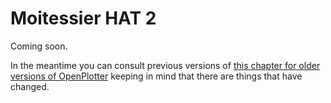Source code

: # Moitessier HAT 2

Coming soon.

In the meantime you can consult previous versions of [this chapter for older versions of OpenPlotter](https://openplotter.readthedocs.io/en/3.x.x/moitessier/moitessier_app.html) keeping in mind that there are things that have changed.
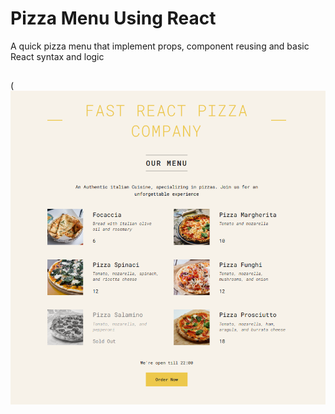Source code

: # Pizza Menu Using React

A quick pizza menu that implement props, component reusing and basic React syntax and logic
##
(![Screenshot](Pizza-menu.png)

What needs to be done - Number of lines above containing "that": state it and nothing else.

Task result - 2